A atmosfera
emburrecedora debruça-se sobre minha cabeça novamente. Às vezes, parece que
vivemos em um mundo; uma realidade, com inúmeras dimensões que, uma vez justapostas,
apontam o atrito inevitável dessas dimensões, a sua impossível possibilidade de
coexistirem, o que o fazem, de fato, pois coexistem. Em questão de minutos, ou
de alguns quilômetros, atravessa-se múltiplas camadas de atmosferas culturais,
que representam o comportamento, o intelecto, a imagem visual, o vocabulário,
as vestimentas e os valores morais e sociais, causando um conflito absurdo de
diferenças que, atrasam qualquer desenvolvimento mútuo de socialização.
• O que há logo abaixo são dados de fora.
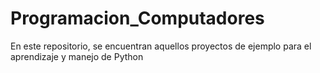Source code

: # Programacion_Computadores
En este repositorio, se encuentran aquellos proyectos de ejemplo para el aprendizaje y manejo de Python

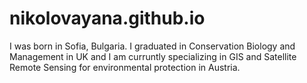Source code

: # nikolovayana.github.io

I was born in Sofia, Bulgaria. I graduated in Conservation Biology and Management in UK and I am curruntly specializing in GIS and Satellite Remote Sensing for environmental protection in Austria.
É
absurdo como são tão distintas as noções de sentido da existência, de mundo. E
o mais incrível é a facílima capacidade de comparação destas ideias, tão
universalmente distintas e tão próximas. Famílias que discordam tanto que, em
nenhum momento sequer insinuam a ideia de família, de unidade. Pois na verdade,
o que importa mesmo é para onde vamos e o que fazemos; o que nos tornamos e somos,
e não de onde viemos, ou o que têm, ou mesmo quem são os nossos parentes
sanguíneos. Nossa origem para nada serve além de apontar nosso tipo sanguíneo
para o fim de algum transplante de órgãos, para ostensivas festas efêmeras de
casamento; aniversário, e para aborrecimentos devido a calúnias inventadas por
uns, vivida por outros e difamada por todos. A preocupação dedicada à
vestimenta, ao modo que se ganha a vida e as relações amorosas, superam
qualquer afinidade emocional e cultural entre legítimos parentes. Salvo poucas
exceções de ajuda recíproca isenta de qualquer cobrança material, porém basta
que nos afastemos de nossos parentes, que nos ajudam ou são ajudados de alguma
forma, para que as pequenas difamações surjam e por fim, para que estas inundam
os assuntos nos momentos alimentares coletivos. Almoços e jantares. É claro que
nem todas as famílias desfrutam dessa relação repugnante e melancólica, porém
em meu caso, tal como relata Henry Miller o seu, é que, sempre fui o diferente,
desde a infância, traumatizando-me uma cultura e comportamento familiar que
enaltece a burrice e a ignorância, fazendo com que, na adolescência, me
descobrisse, percebendo que não era eu o diferente, mas a família, o lugar, os
costumes daquela gente que me rodeava é que eram distintos dos meus, pois
quanto mais adulto me tornava, mais diferente deles eu ficava, e a cada dia
faço mais questão dessa diferença, desse afastamento, pois nos seus mundos
medíocres, o conhecimento é aberração, a arte é maluquice, o mundo é a
televisão e a vida é a honra de morrer trabalhado e servindo à uma mentira.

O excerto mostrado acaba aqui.